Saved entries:
=-=-=
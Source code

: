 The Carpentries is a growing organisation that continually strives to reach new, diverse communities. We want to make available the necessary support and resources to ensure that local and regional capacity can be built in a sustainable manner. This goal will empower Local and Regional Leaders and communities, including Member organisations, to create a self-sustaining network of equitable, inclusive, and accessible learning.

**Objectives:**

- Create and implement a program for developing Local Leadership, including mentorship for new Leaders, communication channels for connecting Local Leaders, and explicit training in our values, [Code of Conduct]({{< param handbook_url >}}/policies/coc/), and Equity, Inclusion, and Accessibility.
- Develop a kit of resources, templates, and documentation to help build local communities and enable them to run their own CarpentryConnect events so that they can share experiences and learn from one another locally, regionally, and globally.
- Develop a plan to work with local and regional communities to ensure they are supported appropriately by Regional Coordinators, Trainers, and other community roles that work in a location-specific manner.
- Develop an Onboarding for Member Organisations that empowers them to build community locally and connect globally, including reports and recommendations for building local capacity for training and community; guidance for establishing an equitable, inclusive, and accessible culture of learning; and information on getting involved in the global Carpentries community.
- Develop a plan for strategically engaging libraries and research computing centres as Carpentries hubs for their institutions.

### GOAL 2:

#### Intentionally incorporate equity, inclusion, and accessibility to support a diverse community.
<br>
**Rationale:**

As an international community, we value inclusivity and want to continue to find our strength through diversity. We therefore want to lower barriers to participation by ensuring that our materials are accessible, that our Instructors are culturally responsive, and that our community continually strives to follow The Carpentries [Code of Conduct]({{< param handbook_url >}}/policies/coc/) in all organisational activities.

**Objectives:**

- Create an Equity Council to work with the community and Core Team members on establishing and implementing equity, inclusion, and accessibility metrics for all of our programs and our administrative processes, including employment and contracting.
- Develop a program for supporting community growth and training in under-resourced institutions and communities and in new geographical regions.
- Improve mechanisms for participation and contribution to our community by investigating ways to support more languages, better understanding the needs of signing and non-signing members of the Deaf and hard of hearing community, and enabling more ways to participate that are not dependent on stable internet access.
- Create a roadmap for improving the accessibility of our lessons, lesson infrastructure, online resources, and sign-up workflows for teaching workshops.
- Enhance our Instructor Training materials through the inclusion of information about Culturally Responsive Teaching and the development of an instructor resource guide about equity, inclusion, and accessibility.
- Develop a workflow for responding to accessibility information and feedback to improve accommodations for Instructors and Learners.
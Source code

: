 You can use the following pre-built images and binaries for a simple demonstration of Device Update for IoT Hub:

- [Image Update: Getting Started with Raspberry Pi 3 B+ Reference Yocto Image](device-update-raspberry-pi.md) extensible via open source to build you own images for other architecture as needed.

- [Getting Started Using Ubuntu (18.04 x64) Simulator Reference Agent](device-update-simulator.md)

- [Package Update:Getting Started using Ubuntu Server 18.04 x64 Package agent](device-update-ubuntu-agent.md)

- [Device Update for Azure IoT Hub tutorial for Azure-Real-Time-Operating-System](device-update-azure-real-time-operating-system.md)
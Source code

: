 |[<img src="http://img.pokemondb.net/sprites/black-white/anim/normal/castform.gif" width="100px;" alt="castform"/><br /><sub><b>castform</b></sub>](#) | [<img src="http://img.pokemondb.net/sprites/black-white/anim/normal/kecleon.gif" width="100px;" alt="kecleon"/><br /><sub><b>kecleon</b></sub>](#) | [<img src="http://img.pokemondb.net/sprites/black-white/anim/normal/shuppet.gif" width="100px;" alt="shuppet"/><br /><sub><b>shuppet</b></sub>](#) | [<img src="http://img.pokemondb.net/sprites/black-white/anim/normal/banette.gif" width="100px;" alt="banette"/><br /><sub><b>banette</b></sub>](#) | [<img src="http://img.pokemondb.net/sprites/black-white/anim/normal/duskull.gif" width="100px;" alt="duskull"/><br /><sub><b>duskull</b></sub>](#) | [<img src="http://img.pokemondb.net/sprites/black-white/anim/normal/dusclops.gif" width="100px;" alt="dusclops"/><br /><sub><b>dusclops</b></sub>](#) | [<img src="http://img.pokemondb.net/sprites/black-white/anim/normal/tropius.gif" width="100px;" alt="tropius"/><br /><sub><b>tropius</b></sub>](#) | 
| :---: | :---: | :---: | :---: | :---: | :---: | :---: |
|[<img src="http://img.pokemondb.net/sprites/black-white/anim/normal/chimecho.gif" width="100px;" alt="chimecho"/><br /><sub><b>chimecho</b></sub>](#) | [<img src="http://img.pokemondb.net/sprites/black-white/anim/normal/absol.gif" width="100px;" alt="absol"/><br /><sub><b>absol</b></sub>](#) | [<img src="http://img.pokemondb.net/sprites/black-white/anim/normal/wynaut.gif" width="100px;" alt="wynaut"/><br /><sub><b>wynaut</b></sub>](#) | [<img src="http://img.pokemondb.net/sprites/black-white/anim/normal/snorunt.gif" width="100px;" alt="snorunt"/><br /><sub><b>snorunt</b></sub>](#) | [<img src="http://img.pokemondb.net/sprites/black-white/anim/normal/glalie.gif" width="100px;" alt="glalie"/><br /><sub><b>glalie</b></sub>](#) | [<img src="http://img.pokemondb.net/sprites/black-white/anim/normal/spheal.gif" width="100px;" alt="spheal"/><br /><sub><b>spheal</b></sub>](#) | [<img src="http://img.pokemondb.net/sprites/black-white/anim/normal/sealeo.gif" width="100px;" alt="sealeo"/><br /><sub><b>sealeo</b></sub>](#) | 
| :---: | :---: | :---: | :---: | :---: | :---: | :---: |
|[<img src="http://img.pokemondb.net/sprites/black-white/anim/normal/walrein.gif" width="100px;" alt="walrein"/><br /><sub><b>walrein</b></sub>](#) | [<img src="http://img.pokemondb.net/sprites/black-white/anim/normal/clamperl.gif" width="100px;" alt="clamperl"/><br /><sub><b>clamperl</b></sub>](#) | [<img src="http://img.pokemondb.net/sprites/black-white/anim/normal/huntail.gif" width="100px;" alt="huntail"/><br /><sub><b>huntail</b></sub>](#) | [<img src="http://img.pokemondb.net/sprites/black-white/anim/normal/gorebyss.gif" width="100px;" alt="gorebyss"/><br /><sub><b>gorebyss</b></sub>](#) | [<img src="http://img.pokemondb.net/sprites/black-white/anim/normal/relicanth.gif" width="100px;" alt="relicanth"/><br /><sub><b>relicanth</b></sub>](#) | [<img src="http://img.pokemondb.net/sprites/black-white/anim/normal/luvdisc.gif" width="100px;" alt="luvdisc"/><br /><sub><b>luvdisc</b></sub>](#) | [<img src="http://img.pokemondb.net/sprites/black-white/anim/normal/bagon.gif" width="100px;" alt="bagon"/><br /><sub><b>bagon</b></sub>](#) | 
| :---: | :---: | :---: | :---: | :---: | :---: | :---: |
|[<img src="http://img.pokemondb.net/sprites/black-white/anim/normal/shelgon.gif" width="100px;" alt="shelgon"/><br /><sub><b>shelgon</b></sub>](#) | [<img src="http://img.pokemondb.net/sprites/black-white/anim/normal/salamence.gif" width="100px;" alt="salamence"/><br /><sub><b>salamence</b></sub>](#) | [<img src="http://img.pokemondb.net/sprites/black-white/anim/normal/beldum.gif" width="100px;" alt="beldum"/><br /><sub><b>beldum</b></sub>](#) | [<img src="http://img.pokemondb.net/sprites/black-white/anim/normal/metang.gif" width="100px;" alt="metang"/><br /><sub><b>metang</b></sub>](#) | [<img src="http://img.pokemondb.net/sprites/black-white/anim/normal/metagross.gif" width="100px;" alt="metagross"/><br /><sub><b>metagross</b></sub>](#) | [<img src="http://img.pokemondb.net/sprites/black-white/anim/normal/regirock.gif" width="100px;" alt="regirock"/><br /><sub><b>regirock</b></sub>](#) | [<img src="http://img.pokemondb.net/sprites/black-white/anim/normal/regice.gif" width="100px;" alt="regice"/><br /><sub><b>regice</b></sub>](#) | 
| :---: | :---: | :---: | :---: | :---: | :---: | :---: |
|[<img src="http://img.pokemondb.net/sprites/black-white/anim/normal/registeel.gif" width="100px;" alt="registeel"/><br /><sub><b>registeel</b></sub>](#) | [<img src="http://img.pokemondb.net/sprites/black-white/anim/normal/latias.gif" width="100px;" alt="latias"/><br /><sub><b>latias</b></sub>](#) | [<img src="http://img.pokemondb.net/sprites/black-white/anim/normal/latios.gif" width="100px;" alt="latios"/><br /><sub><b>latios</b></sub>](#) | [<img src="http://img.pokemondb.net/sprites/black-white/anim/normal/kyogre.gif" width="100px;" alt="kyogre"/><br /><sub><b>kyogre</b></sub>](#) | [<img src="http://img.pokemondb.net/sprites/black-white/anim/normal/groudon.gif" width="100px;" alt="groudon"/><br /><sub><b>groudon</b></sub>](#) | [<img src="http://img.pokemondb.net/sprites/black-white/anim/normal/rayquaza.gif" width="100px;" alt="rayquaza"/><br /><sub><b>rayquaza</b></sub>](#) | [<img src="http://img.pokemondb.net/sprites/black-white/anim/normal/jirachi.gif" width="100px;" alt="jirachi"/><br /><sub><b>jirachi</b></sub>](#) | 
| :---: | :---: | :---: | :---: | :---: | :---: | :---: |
=-=-=
DIRECTIONS: Provide the count of lines holding the word "Ubuntu" in these entries, and no other words.

EXPECTED OUTPUT: 2